- Church: Roman Catholic Church
- Appointed: 13 April 1991

Orders
- Ordination: 30 May 1976 (Priest)
- Consecration: 23 May 1991 (Bishop) by Tadeusz Kondrusiewicz

Personal details
- Born: 23 September 1949 (age 76) Eišiškės, Lithuania SSR

= Aleksander Kaszkiewicz =

Aleksander Kaszkiewicz (also Alyaksandr Kashkevіch, Аляксандр Кашкевіч, Aleksandras Kaškevičius; born on 23 September 1949) is the Bishop emeritus of the Diocese of Grodno, a Catholic diocese centered in the city of Grodno (Belarus).

Kaszkiewicz graduated from the Theological Seminary in Kaunas and was ordained to the priesthood on 30 May 1976. After his ordination he worked as a parish priest in Panevėžys and in the parish of the Holy Spirit in Vilnius (from 1981).
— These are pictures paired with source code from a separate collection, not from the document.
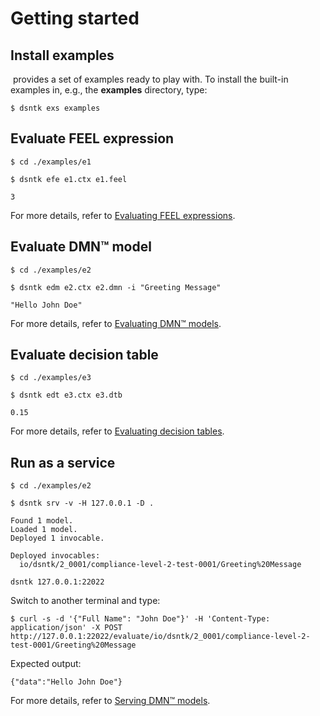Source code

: # Getting started

## Install examples

&#8203;<DsntkName/> provides a set of examples ready to play with.
To install the built-in examples in, e.g., the **examples** directory, type:

```shell 
$ dsntk exs examples
```

## Evaluate FEEL expression

```shell
$ cd ./examples/e1
```

```shell
$ dsntk efe e1.ctx e1.feel
```

```ansi
3
```

For more details, refer to [Evaluating FEEL expressions](commands/command-efe.md).

## Evaluate DMN™ model

```shell
$ cd ./examples/e2
```

```shell
$ dsntk edm e2.ctx e2.dmn -i "Greeting Message"
```

```ansi
"Hello John Doe"
```

For more details, refer to [Evaluating DMN™ models](commands/command-edm.md).

## Evaluate decision table

```shell
$ cd ./examples/e3
```

```shell
$ dsntk edt e3.ctx e3.dtb
```

```ansi
0.15
```

For more details, refer to [Evaluating decision tables](commands/command-edt.md).

## Run as a service

```shell
$ cd ./examples/e2
```

```shell
$ dsntk srv -v -H 127.0.0.1 -D .
```

```ansi
Found 1 model.
Loaded 1 model.
Deployed 1 invocable.

Deployed invocables:
  io/dsntk/2_0001/compliance-level-2-test-0001/Greeting%20Message

dsntk 127.0.0.1:22022
```

Switch to another terminal and type:

```shell
$ curl -s -d '{"Full Name": "John Doe"}' -H 'Content-Type: application/json' -X POST http://127.0.0.1:22022/evaluate/io/dsntk/2_0001/compliance-level-2-test-0001/Greeting%20Message
```

Expected output:

```ansi
{"data":"Hello John Doe"}
```

For more details, refer to [Serving DMN™ models](commands/command-srv.md).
On 13 April 1991 Pope John Paul II appointed Kaszkiewicz to the newly formed Diocese of Grodno. On 23 May 1991 he was ordained a bishop, consecrated by Archbishop Tadeusz Kondrusiewicz. His episcopal motto is Jesu in te confido (Jesus, I trust in You) taken from the Divine Mercy image.

On 14 June 2006 Kaszkiewicz was elected chairman of the Conference of Catholic Bishops of Belarus. He is also the head of the Council of Youth Affairs and the Council for Catholic Education.

The Vatican announced on 30 September 2024 that the Pope had accepted the resignation of Bishop Kaszkiewicz.